Decision packages are self contained modules or proposals seeking funds. Each decision package will clearly explain the activity, the need for the item, the amount involved, the benefit of implementing the proposal, the loss that may be incurred, if it is not done etc.
Advantages of Zero Base Budgeting:
The following are the main advantages of ZBB:
(1) Zero-base budgeting is not based on incremental approach, so it promotes operational efficiency because it requires managers to review and justify their activities or the funds requested. Past inefficiencies are not repeated.
(2) Zero-base budgeting is most appropriate for the staff and support areas (i.e., non- manufacturing overheads) of an organisation because the inputs of these areas are not directly related to the final outputs of the organisation.
(3) Zero-base budgeting considers every time alternative ways of performing the same job because zero is taken as a base every time at the preparation of a budget. Thus management has an opportunity to get a critical appraisal of its activities.
(4) It focuses management process on analysis and decision-making because it requires managers to review their activities every time when a budget is developed.
(5) It is helpful to the management in making optimum allocation of scarce resources because a unique aspect of zero-base budgeting is the evaluation of both current and proposed expenditure and placing it in some order of priority. Funds are used on priority basis and hence there is better allocation of resources.

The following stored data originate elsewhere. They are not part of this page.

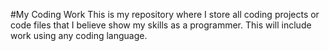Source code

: #My Coding Work
This is my repository where I store all coding projects or code files that I believe show my skills as a programmer. This will include work using any coding language.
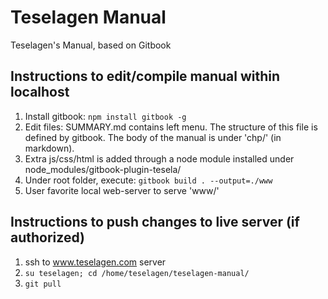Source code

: Teselagen Manual
==
Teselagen's Manual, based on Gitbook

Instructions to edit/compile manual within localhost
--
1. Install gitbook: `npm install gitbook -g`
2. Edit files: SUMMARY.md contains left menu. The structure of this file is defined by gitbook. The body of the manual is under 'chp/' (in markdown). 
3. Extra js/css/html is added through a node module installed under node_modules/gitbook-plugin-tesela/
4. Under root folder, execute: `gitbook build . --output=./www`
5. User favorite local web-server to serve 'www/'


Instructions to push changes to live server (if authorized)
--
1. ssh to www.teselagen.com server 
2. `su teselagen; cd /home/teselagen/teselagen-manual/`
3. `git pull`
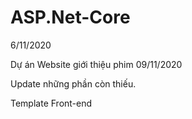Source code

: # ASP.Net-Core
6/11/2020

Dự án Website giới thiệu phim
09/11/2020

Update những phần còn thiếu.

Template Front-end
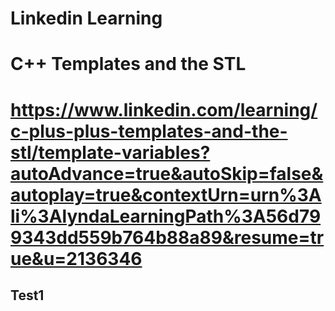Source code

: # Linkedin Learning
# C++ Templates and the STL
# https://www.linkedin.com/learning/c-plus-plus-templates-and-the-stl/template-variables?autoAdvance=true&autoSkip=false&autoplay=true&contextUrn=urn%3Ali%3AlyndaLearningPath%3A56d799343dd559b764b88a89&resume=true&u=2136346

## Test1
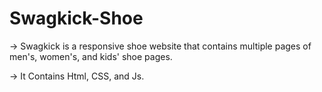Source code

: # Swagkick-Shoe

-> Swagkick is a responsive shoe website that contains multiple pages of men's, women's, and kids' shoe pages.

-> It Contains Html, CSS, and Js.
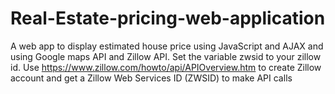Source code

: # Real-Estate-pricing-web-application
A web app to display estimated house price using JavaScript and AJAX and using Google maps API and Zillow API.
Set the variable zwsid to your zillow id.
Use https://www.zillow.com/howto/api/APIOverview.htm to create Zillow account and get a Zillow Web Services ID (ZWSID) to make API calls
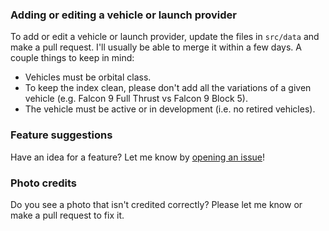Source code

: ### Adding or editing a vehicle or launch provider

To add or edit a vehicle or launch provider, update the files in `src/data` and make a pull request. I'll usually be able to merge it within a few days. A couple things to keep in mind:

- Vehicles must be orbital class.
- To keep the index clean, please don't add all the variations of a given vehicle (e.g. Falcon 9 Full Thrust vs Falcon 9 Block 5).
- The vehicle must be active or in development (i.e. no retired vehicles).

### Feature suggestions

Have an idea for a feature? Let me know by [opening an issue](https://github.com/nielsandriesse/rocket-index/issues)!

### Photo credits

Do you see a photo that isn't credited correctly? Please let me know or make a pull request to fix it.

(6) Coordination within the firm is improved and communication channels are strengthened.
(7) Increased participation in ZBB creates a motivational impact.
(8) ZBB is particularly useful for service departments and Governments.
(9) It makes managers cost conscious and helps them in identifying priorities in the overall interest of the organisation.
To conclude, ZBB is not a panacea, but it can certainly increase the usefulness of the budgeting process because it tries to overcome the weaknesses of conventional budgeting.
Defects of ZBB:
The following are main defects of ZBB:
(i) The paper work will increase periodically due to large number of decision packages.
(ii) The cost of preparing the various packages may be very high in large firms involving vast number of decision packages.
(iii) Ranking of packages is very often subjective and may give risk to conflicts.
(iv) Bad managers may resist new ideas and changes as they feel threatened by ZBB.
(v) Some activities may have qualitative rather than quantitative benefits as it is very difficult to quantify such activities as research and development and general administration.
(vi) It may lay more emphasis on short term benefits to the determinant of long term objectives of the organisation.
(vii) Costs and benefits on each package must be continually up-to-dated to be relevant and new packages are to be developed as soon as new activities emerge.
Inspite of these defects, ZBB was adopted by several Governments all over the world to improve their budgeting skills. It finds application in control of service department costs. But for control of direct costs as direct materials and direct labour expenses etc. standard costing may be more useful.